* TASK STATEMENT
Filter this data down to the lines that hold "클라이언트는", and copy them.

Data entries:

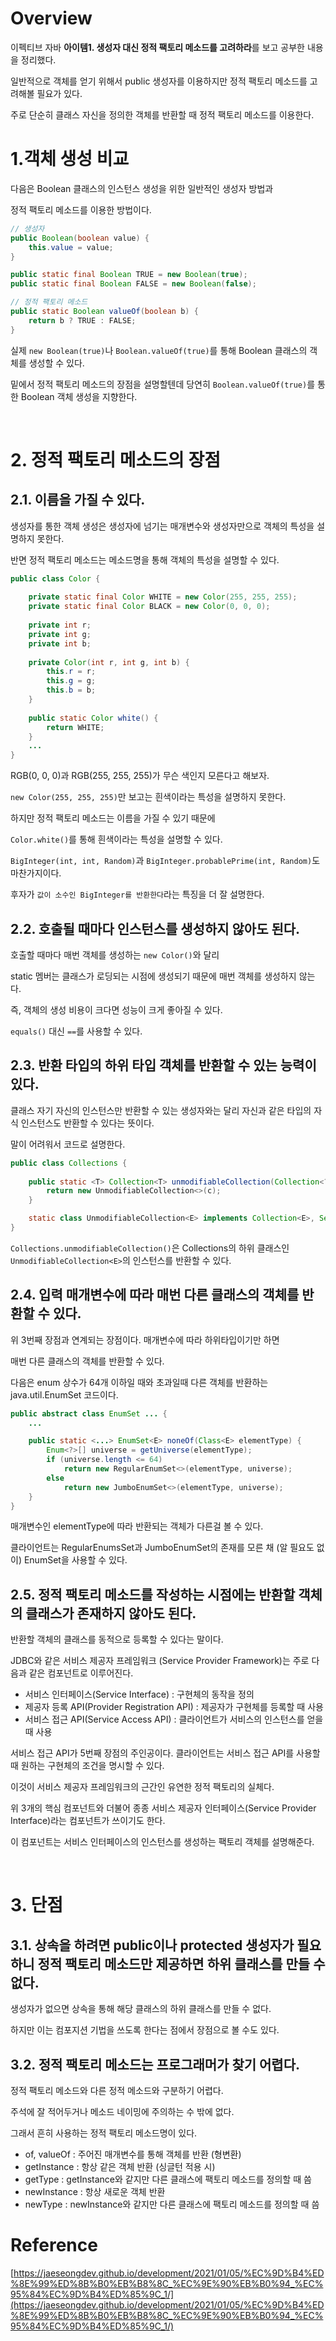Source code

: # Overview

이펙티브 자바 **아이템1. 생성자 대신 정적 팩토리 메소드를 고려하라**를 보고 공부한 내용을 정리했다.

일반적으로 객체를 얻기 위해서 public 생성자를 이용하지만 정적 팩토리 메소드를 고려해볼 필요가 있다.

주로 단순히 클래스 자신을 정의한 객체를 반환할 때 정적 팩토리 메소드를 이용한다.

# 1.객체 생성 비교

다음은 Boolean 클래스의 인스턴스 생성을 위한 일반적인 생성자 방법과

정적 팩토리 메소드를 이용한 방법이다.

```java
// 생성자
public Boolean(boolean value) {
    this.value = value;    
}
```

```java
public static final Boolean TRUE = new Boolean(true);
public static final Boolean FALSE = new Boolean(false);

// 정적 팩토리 메소드
public static Boolean valueOf(boolean b) {
    return b ? TRUE : FALSE;
}
```

실제 `new Boolean(true)`나 `Boolean.valueOf(true)`를 통해 Boolean 클래스의 객체를 생성할 수 있다.

밑에서 정적 팩토리 메소드의 장점을 설명할텐데 당연히 `Boolean.valueOf(true)`를 통한 Boolean 객체 생성을 지향한다.

<br>

# 2. 정적 팩토리 메소드의 장점

## 2.1. 이름을 가질 수 있다.

생성자를 통한 객체 생성은 생성자에 넘기는 매개변수와 생성자만으로 객체의 특성을 설명하지 못한다.

반면 정적 팩토리 메소드는 메소드명을 통해 객체의 특성을 설명할 수 있다.

```java
public class Color {
    
    private static final Color WHITE = new Color(255, 255, 255);
    private static final Color BLACK = new Color(0, 0, 0);
    
    private int r;
    private int g;
    private int b;
    
    private Color(int r, int g, int b) {
        this.r = r;
        this.g = g;
        this.b = b;
    }
    
    public static Color white() {
        return WHITE;
    }
    ...
}
```

RGB(0, 0, 0)과 RGB(255, 255, 255)가 무슨 색인지 모른다고 해보자.

`new Color(255, 255, 255)`만 보고는 흰색이라는 특성을 설명하지 못한다.

하지만 정적 팩토리 메소드는 이름을 가질 수 있기 때문에

`Color.white()`를 통해 흰색이라는 특성을 설명할 수 있다.

`BigInteger(int, int, Random)`과 `BigInteger.probablePrime(int, Random)`도 마찬가지이다.

후자가 `값이 소수인 BigInteger를 반환한다`라는 특징을 더 잘 설명한다.

## 2.2. 호출될 때마다 인스턴스를 생성하지 않아도 된다.

호출할 때마다 매번 객체를 생성하는 `new Color()`와 달리

static 멤버는 클래스가 로딩되는 시점에 생성되기 때문에 매번 객체를 생성하지 않는다.

즉, 객체의 생성 비용이 크다면 성능이 크게 좋아질 수 있다.

`equals()` 대신 `==`를 사용할 수 있다.

## 2.3. 반환 타입의 하위 타입 객체를 반환할 수 있는 능력이 있다.

클래스 자기 자신의 인스턴스만 반환할 수 있는 생성자와는 달리 자신과 같은 타입의 자식 인스턴스도 반환할 수 있다는 뜻이다.

말이 어려워서 코드로 설명한다.

```java
public class Collections {
    
    public static <T> Collection<T> unmodifiableCollection(Collection<? extends T> c) {
        return new UnmodifiableCollection<>(c);
    }

    static class UnmodifiableCollection<E> implements Collection<E>, Serializable {...}
}
```

`Collections.unmodifiableCollection()`은 Collections의 하위 클래스인 `UnmodifiableCollection<E>`의 인스턴스를 반환할 수 있다.

## 2.4. 입력 매개변수에 따라 매번 다른 클래스의 객체를 반환할 수 있다.

위 3번째 장점과 연계되는 장점이다. 매개변수에 따라 하위타입이기만 하면

매번 다른 클래스의 객체를 반환할 수 있다.

다음은 enum 상수가 64개 이하일 때와 초과일때 다른 객체를 반환하는 java.util.EnumSet 코드이다.

```java
public abstract class EnumSet ... {
    ...

    public static <...> EnumSet<E> noneOf(Class<E> elementType) {
        Enum<?>[] universe = getUniverse(elementType);
        if (universe.length <= 64)
            return new RegularEnumSet<>(elementType, universe);
        else
            return new JumboEnumSet<>(elementType, universe);
    }
}
```

매개변수인 elementType에 따라 반환되는 객체가 다른걸 볼 수 있다.

클라이언트는 RegularEnumsSet과 JumboEnumSet의 존재를 모른 채 (알 필요도 없이) EnumSet을 사용할 수 있다.

## 2.5. 정적 팩토리 메소드를 작성하는 시점에는 반환할 객체의 클래스가 존재하지 않아도 된다.

반환할 객체의 클래스를 동적으로 등록할 수 있다는 말이다.

JDBC와 같은 서비스 제공자 프레임워크 (Service Provider Framework)는 주로 다음과 같은 컴포넌트로 이루어진다.

- 서비스 인터페이스(Service Interface) : 구현체의 동작을 정의
- 제공자 등록 API(Provider Registration API) : 제공자가 구현체를 등록할 때 사용
- 서비스 접근 API(Service Access API) : 클라이언트가 서비스의 인스턴스를 얻을 때 사용

서비스 접근 API가 5번째 장점의 주인공이다. 클라이언트는 서비스 접근 API를 사용할 때 원하는 구현체의 조건을 명시할 수 있다.

이것이 서비스 제공자 프레임워크의 근간인 유연한 정적 팩토리의 실체다.

위 3개의 핵심 컴포넌트와 더불어 종종 서비스 제공자 인터페이스(Service Provider Interface)라는 컴포넌트가 쓰이기도 한다.

이 컴포넌트는 서비스 인터페이스의 인스턴스를 생성하는 팩토리 객체를 설명해준다.

<br>

# 3. 단점

## 3.1. 상속을 하려면 public이나 protected 생성자가 필요하니 정적 팩토리 메소드만 제공하면 하위 클래스를 만들 수 없다.

생성자가 없으면 상속을 통해 해당 클래스의 하위 클래스를 만들 수 없다.

하지만 이는 컴포지션 기법을 쓰도록 한다는 점에서 장점으로 볼 수도 있다.

## 3.2. 정적 팩토리 메소드는 프로그래머가 찾기 어렵다.

정적 팩토리 메소드와 다른 정적 메소드와 구분하기 어렵다.

주석에 잘 적어두거나 메소드 네이밍에 주의하는 수 밖에 없다.

그래서 흔히 사용하는 정적 팩토리 메소드명이 있다.

- of, valueOf : 주어진 매개변수를 통해 객체를 반환 (형변환)
- getInstance : 항상 같은 객체 반환 (싱글턴 적용 시)
- getType : getInstance와 같지만 다른 클래스에 팩토리 메소드를 정의할 때 씀
- newInstance : 항상 새로운 객체 반환
- newType : newInstance와 같지만 다른 클래스에 팩토리 메소드를 정의할 때 씀

# Reference

[https://jaeseongdev.github.io/development/2021/01/05/%EC%9D%B4%ED%8E%99%ED%8B%B0%EB%B8%8C_%EC%9E%90%EB%B0%94_%EC%95%84%EC%9D%B4%ED%85%9C_1/](https://jaeseongdev.github.io/development/2021/01/05/%EC%9D%B4%ED%8E%99%ED%8B%B0%EB%B8%8C_%EC%9E%90%EB%B0%94_%EC%95%84%EC%9D%B4%ED%85%9C_1/)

* ANSWER TO THIS PROBLEM
클라이언트는 RegularEnumsSet과 JumboEnumSet의 존재를 모른 채 (알 필요도 없이) EnumSet을 사용할 수 있다.
서비스 접근 API가 5번째 장점의 주인공이다. 클라이언트는 서비스 접근 API를 사용할 때 원하는 구현체의 조건을 명시할 수 있다.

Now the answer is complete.